The omnibus bill also would repeal, in part, the cuts to military pensions for working-age retirees. While the “fix” would keep in place the less generous cost-of-living adjustments for most military retirees younger than 62 years old, it would restore full COLAs for disability retirements and survivor benefits.
“The legislation amends the [December budget agreement] to exempt medically retired personnel and survivor benefit plan recipients from having their cost-of-living benefits temporarily reduced,” said House Appropriations Committee Chairman Hal Rogers, R-Ky., in a document explaining the omnibus bill. “This will ensure disabled veterans and surviving families receive the full benefits they are due.”
The appropriations bill also includes new and existing limitations on agency travel, conference and award spending. Bonuses at the Internal Revenue Service and General Services Administration would specifically be subject to “extensive new reporting” requirements.
The bill would codify an Obama initiative to require agencies to issue extensive reports to their inspectors general when they spend more than $100,000 on a conference. In addition, the measure would ban non-law enforcement agencies from sending more than 50 employees to any conference outside the United States and require light reports on any conference with a price tag of more than $20,000.

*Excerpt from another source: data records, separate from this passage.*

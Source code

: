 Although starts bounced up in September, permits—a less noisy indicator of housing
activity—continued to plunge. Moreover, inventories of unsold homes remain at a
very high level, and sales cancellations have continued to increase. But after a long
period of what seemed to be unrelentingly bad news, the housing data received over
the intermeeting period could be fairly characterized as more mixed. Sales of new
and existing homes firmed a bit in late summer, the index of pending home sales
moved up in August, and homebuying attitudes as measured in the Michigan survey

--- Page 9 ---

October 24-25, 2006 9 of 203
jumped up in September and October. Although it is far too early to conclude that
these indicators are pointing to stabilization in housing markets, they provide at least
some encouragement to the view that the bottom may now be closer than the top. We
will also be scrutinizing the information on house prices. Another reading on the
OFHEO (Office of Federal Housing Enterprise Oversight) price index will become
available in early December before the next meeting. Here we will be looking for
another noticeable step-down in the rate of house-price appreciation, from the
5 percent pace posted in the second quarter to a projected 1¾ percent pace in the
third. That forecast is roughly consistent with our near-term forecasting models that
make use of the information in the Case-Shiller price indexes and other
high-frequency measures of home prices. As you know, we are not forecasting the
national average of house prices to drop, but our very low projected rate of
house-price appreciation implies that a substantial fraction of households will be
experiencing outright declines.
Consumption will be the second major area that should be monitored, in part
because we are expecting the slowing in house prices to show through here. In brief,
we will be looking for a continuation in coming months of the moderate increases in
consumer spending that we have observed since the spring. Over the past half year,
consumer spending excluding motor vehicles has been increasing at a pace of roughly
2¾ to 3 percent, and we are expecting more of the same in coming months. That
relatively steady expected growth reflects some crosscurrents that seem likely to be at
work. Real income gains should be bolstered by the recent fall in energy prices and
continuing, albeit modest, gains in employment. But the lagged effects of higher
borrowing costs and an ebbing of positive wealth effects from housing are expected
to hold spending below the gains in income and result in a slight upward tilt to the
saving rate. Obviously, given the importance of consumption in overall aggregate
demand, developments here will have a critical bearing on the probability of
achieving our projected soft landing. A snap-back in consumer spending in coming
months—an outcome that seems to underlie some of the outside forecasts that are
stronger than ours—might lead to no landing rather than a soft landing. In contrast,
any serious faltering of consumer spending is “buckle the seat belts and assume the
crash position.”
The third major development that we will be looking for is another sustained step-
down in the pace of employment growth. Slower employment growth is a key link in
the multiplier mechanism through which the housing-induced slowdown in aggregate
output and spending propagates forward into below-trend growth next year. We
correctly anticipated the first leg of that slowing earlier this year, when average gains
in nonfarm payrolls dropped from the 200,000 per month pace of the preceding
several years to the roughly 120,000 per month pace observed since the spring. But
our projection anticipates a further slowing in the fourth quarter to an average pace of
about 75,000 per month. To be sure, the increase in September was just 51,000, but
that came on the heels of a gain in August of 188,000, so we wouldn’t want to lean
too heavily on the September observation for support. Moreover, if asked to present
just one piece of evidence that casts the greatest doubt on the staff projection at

The appropriations package would prohibit federal employees from flying first, or any premium class, while on official business. It also would institute a pay freeze for most Executive Schedule employees, a pay designation given to the top officials at each agency, including the president’s Cabinet.
The House passed a short-term, three-day continuing resolution on Tuesday and the Senate is expected to do the same Tuesday evening, to avoid a government shutdown when the current stopgap spending bill expires after Jan. 15. That will give lawmakers through Saturday to debate and vote on the larger appropriations package. The House plans to vote on the omnibus on Wednesday, while the Senate will take a few more days to review the 1,582-page bill.